Rechtsradikale verbreiten im Internet den Aufruf, am 1. August das Rütli zu stürmen. Die Zugangsbeschränkung durch die Rütlikommission stelle eine Provokation dar, heisst es. Die Extremisten drohen: «Niemand wird uns stoppen!» Falls es zu Ausschreitungen komme, trage die Kommission eine Mitschuld.

Die Behörden nehmen die Aufrufe der Neonazis ernst: «Wir rechnen damit, dass sich einzelne Gruppen mit Gewalt den Zugang zum Rütli verschaffen wollen», sagt Gesamteinsatzleiter Beat Hensler, Kommandant der Kantonspolizei Luzern.

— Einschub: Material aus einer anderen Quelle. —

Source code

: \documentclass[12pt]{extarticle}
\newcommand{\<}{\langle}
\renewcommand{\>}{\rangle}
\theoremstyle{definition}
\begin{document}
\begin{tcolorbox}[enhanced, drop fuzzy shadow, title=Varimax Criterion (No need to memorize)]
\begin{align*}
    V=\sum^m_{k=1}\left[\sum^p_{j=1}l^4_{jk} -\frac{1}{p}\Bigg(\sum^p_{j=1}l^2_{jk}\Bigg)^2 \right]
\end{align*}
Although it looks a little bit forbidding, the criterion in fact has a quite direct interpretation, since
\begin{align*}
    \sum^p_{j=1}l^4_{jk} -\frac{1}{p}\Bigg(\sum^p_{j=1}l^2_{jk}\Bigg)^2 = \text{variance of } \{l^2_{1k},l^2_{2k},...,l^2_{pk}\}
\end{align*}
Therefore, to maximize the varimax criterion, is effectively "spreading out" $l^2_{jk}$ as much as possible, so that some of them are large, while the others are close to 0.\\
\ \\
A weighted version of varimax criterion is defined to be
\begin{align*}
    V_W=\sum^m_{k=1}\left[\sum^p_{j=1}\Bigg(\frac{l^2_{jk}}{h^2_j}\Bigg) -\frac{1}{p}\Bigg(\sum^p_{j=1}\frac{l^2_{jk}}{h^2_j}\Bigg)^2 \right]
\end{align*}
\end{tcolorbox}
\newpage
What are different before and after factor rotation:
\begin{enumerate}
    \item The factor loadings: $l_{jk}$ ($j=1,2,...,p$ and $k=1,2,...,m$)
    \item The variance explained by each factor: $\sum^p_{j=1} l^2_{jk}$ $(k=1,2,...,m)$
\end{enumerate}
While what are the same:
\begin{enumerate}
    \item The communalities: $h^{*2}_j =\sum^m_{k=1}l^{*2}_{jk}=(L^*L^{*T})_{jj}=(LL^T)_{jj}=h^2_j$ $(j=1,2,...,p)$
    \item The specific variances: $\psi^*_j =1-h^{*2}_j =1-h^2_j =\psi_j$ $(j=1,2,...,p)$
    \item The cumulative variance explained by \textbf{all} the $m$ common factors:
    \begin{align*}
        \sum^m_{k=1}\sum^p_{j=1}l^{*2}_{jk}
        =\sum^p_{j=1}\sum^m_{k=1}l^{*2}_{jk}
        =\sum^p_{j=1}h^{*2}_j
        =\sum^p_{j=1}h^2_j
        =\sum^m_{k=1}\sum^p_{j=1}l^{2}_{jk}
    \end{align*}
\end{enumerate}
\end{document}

Dies sei mit ein Grund, dass das Polizeiaufgebot grösser sei als bei allen früheren Rütlifeiern.

Armeehelikopter kommt für Luftüberwachung zum Einsatz

In Brunnen SZ, dem Ausgangsort für die Fahrt zum Rütli, will die Polizei westlich des Dorfes einen provisorischen Steg einrichten. Dieser bleibt der einzige See-Zugang zum Rütli, Besucher werden genau kontrolliert.

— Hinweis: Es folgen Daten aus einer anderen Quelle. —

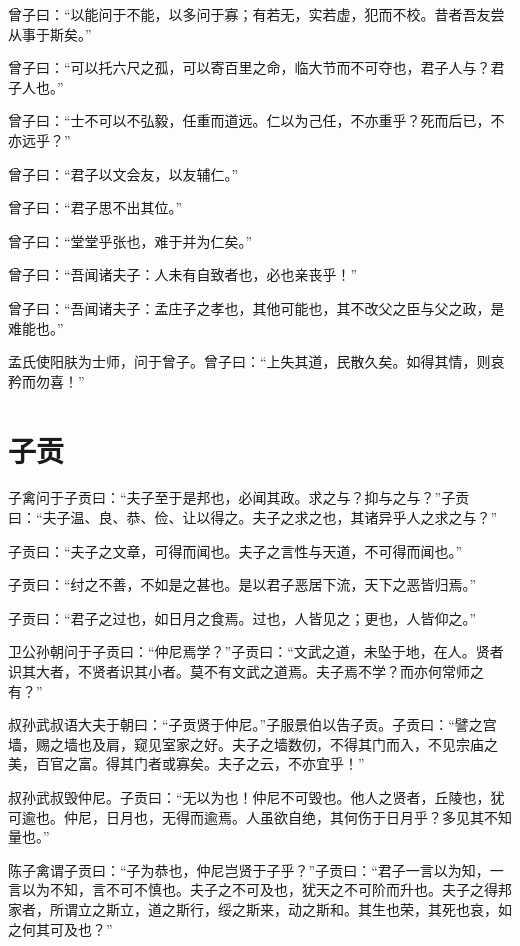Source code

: \documentclass[a5paper]{ctexbook}
\begin{document}
    曾子曰：“以能问于不能，以多问于寡；有若无，实若虚，犯而不校。昔者吾友尝从事于斯矣。”
    
    曾子曰：“可以托六尺之孤，可以寄百里之命，临大节而不可夺也，君子人与？君子人也。”
    
    曾子曰：“士不可以不弘毅，任重而道远。仁以为己任，不亦重乎？死而后已，不亦远乎？”

    曾子曰：“君子以文会友，以友辅仁。”
    
    曾子曰：“君子思不出其位。”

    曾子曰：“堂堂乎张也，难于并为仁矣。”
    
    曾子曰：“吾闻诸夫子：人未有自致者也，必也亲丧乎！”
    
    曾子曰：“吾闻诸夫子：孟庄子之孝也，其他可能也，其不改父之臣与父之政，是难能也。”

    孟氏使阳肤为士师，问于曾子。曾子曰：“上失其道，民散久矣。如得其情，则哀矜而勿喜！”

    \chapter{子贡}

    子禽问于子贡曰：“夫子至于是邦也，必闻其政。求之与？抑与之与？”子贡曰：“夫子温、良、恭、俭、让以得之。夫子之求之也，其诸异乎人之求之与？”

    子贡曰：“夫子之文章，可得而闻也。夫子之言性与天道，不可得而闻也。”

    子贡曰：“纣之不善，不如是之甚也。是以君子恶居下流，天下之恶皆归焉。”
    
    子贡曰：“君子之过也，如日月之食焉。过也，人皆见之；更也，人皆仰之。”
    
    卫公孙朝问于子贡曰：“仲尼焉学？”子贡曰：“文武之道，未坠于地，在人。贤者识其大者，不贤者识其小者。莫不有文武之道焉。夫子焉不学？而亦何常师之有？”

    叔孙武叔语大夫于朝曰：“子贡贤于仲尼。”子服景伯以告子贡。子贡曰：“譬之宫墙，赐之墙也及肩，窥见室家之好。夫子之墙数仞，不得其门而入，不见宗庙之美，百官之富。得其门者或寡矣。夫子之云，不亦宜乎！”

    叔孙武叔毁仲尼。子贡曰：“无以为也！仲尼不可毁也。他人之贤者，丘陵也，犹可逾也。仲尼，日月也，无得而逾焉。人虽欲自绝，其何伤于日月乎？多见其不知量也。”

    陈子禽谓子贡曰：“子为恭也，仲尼岂贤于子乎？”子贡曰：“君子一言以为知，一言以为不知，言不可不慎也。夫子之不可及也，犹天之不可阶而升也。夫子之得邦家者，所谓立之斯立，道之斯行，绥之斯来，动之斯和。其生也荣，其死也哀，如之何其可及也？”
\end{document}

Gleichzeitig muss die Polizei die Zugänge zur Rütliwiese auf dem Landweg abriegeln. Die Armee wurde um Hilfe für die Luftüberwachung angefragt. Das VBS genehmigte ein Gesuch des Kantons Schwyz bereits teilweise. Sicher ist, dass ein Armeehelikopter zum Einsatz kommt.

Aufgeheizt wird die Stimmung durch den angekündigten Festredner Markus Rauh, Ex-Verwaltungsratspräsident der Swisscom. Er ist ein prononcierter Gegner des neuen Asyl- und Ausländergesetzes. SVP-Vertreter monieren, Rauhs Auftritt sei für viele Leute eine Provokation; sie befürchten, er könnte den Auftritt nutzen, um Stimmung gegen das geplante Gesetz zu machen.

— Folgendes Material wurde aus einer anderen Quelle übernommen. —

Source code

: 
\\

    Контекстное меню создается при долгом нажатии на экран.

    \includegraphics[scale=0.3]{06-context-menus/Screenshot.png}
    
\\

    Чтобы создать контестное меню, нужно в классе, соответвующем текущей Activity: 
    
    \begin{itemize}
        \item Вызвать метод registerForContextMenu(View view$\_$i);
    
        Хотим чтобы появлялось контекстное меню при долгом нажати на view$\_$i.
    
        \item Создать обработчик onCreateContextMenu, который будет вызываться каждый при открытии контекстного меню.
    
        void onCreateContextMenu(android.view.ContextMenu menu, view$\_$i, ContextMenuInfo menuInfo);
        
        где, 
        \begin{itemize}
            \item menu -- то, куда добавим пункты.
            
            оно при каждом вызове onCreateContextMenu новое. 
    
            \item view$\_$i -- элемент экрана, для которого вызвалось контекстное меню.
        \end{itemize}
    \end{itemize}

Letztes Jahr hatte ein brauner Mob Bundespräsident Samuel Schmid bei seiner Rede auf dem Rütli ausgebuht. Damit die offizielle Feier nicht mehr gestört wird, gibt die Rütlikommission dieses Jahr Gratistickets nur gegen Angabe der Identität ab. Die Polizei erhält eine Liste der Ticketinhaber und will einschlägig bekannte Rechtsextreme abweisen.